Hi Team,
We have a druid cluster with 10 Historical (i3.8xlarge) and 3 Broker (r5.12xlarge) nodes. When we are firing around 50-60 concurrent queries, the broker goes into hung state. We have to restart broker to get things running again.
Below are the historical and broker configuration details:
- Broker config
HTTP server threads
druid.broker.http.numConnections=100
druid.server.http.numThreads=50
druid.broker.http.readTimeout=PT5M
Processing threads and buffers
druid.processing.buffer.sizeBytes=2147483647
druid.processing.numThreads=60
Query cache
druid.broker.cache.useCache=true
druid.broker.cache.populateCache=true
druid.cache.type=local
druid.cache.sizeInBytes=2000000000
Query result cache
druid.broker.cache.useResultLevelCache=true
druid.broker.cache.populateResultLevelCache=true
druid.broker.cache.resultLevelCacheLimit=5242880
druid.broker.cache.unCacheable=
druid.sql.enable=true
druid.sql.http.enable=true
druid.processing.numMergeBuffers=20
druid.query.groupBy.defaultStrategy=v2
druid.query.groupBy.maxMergingDictionarySize=1000000000
druid.query.groupBy.maxOnDiskStorage=2000000000
``
2) ** Historical configuration**
HTTP server threads
druid.server.http.numThreads=50
Processing threads and buffers
druid.processing.buffer.sizeBytes=1073741824
druid.processing.numThreads=31
Segment storage
druid.historical.cache.useCache=true
druid.historical.cache.populateCache=true
druid.segmentCache.locations=[{“path”:"{path_to_cache}",“maxSize”:6000000000000}]

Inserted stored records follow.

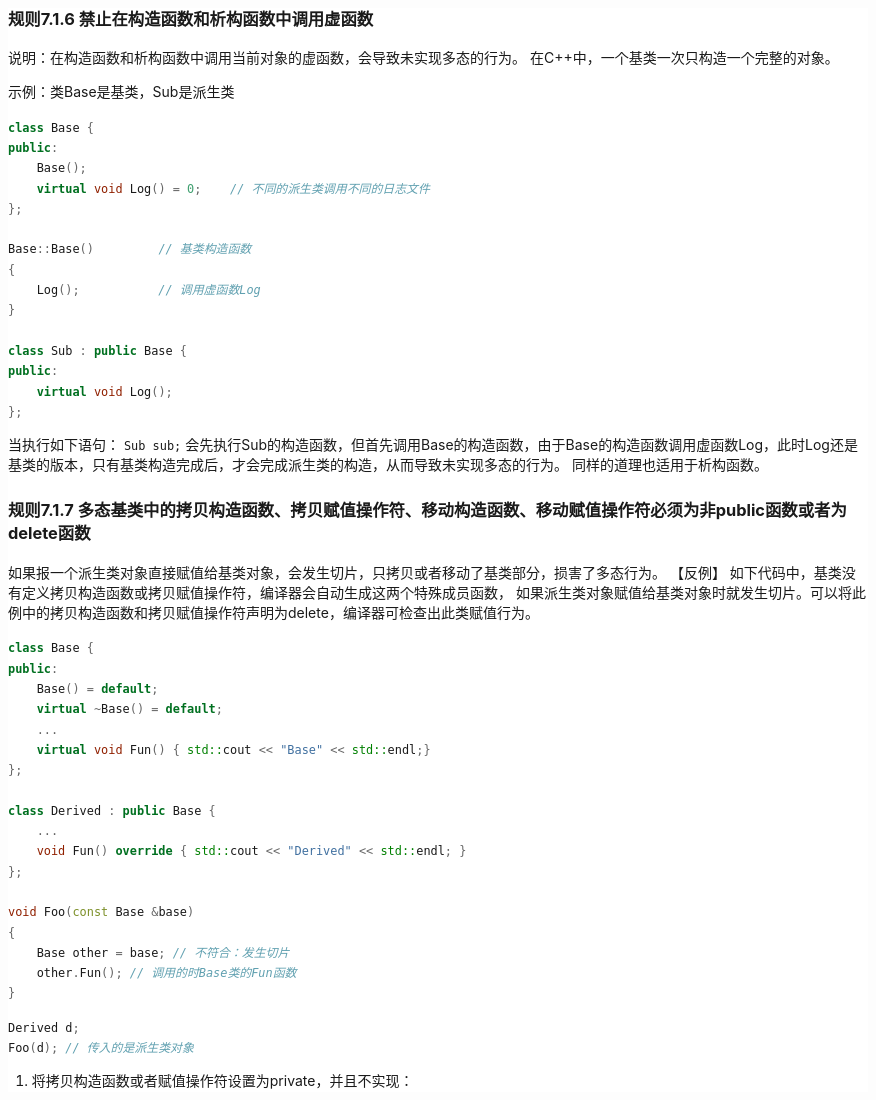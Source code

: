 ### <a name="r7-1-6"></a>规则7.1.6 禁止在构造函数和析构函数中调用虚函数
说明：在构造函数和析构函数中调用当前对象的虚函数，会导致未实现多态的行为。
在C++中，一个基类一次只构造一个完整的对象。

示例：类Base是基类，Sub是派生类
```cpp
class Base {                      
public:               
    Base();
    virtual void Log() = 0;    // 不同的派生类调用不同的日志文件
};

Base::Base()         // 基类构造函数
{
    Log();           // 调用虚函数Log
}                                                 

class Sub : public Base {      
public:
    virtual void Log();         
};
```

当执行如下语句：
`Sub sub;`
会先执行Sub的构造函数，但首先调用Base的构造函数，由于Base的构造函数调用虚函数Log，此时Log还是基类的版本，只有基类构造完成后，才会完成派生类的构造，从而导致未实现多态的行为。
同样的道理也适用于析构函数。

### <a name="r7-1-7"></a>规则7.1.7 多态基类中的拷贝构造函数、拷贝赋值操作符、移动构造函数、移动赋值操作符必须为非public函数或者为delete函数
如果报一个派生类对象直接赋值给基类对象，会发生切片，只拷贝或者移动了基类部分，损害了多态行为。 
【反例】
如下代码中，基类没有定义拷贝构造函数或拷贝赋值操作符，编译器会自动生成这两个特殊成员函数，
如果派生类对象赋值给基类对象时就发生切片。可以将此例中的拷贝构造函数和拷贝赋值操作符声明为delete，编译器可检查出此类赋值行为。
```cpp
class Base {                      
public:               
    Base() = default;
    virtual ~Base() = default;
    ...
    virtual void Fun() { std::cout << "Base" << std::endl;}
};

class Derived : public Base {
    ...
    void Fun() override { std::cout << "Derived" << std::endl; }
};

void Foo(const Base &base)
{
    Base other = base; // 不符合：发生切片
    other.Fun(); // 调用的时Base类的Fun函数
}
```
```cpp
Derived d;
Foo(d); // 传入的是派生类对象
```
1. 将拷贝构造函数或者赋值操作符设置为private，并且不实现：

druid.server.maxSize=6000000000000
druid.query.groupBy.maxMergingDictionarySize=1000000000
druid.query.groupBy.maxOnDiskStorage=2000000000
Could someone please help me out with the below questions:
1) Right now, the cache is enabled on both broker/historical nodes. Will it make any difference if the cache is just maintained on the historical?
2) By switching to ‘caffeine’ cache, will there be any improvement?
3) How to use only the ‘query result’ cache on the broker node?
4) Are there any configuration tweaks that needs to be done to historical/broker nodes above, that will help to improve query performance?
Thank you in advance.
Cheers,
Vinay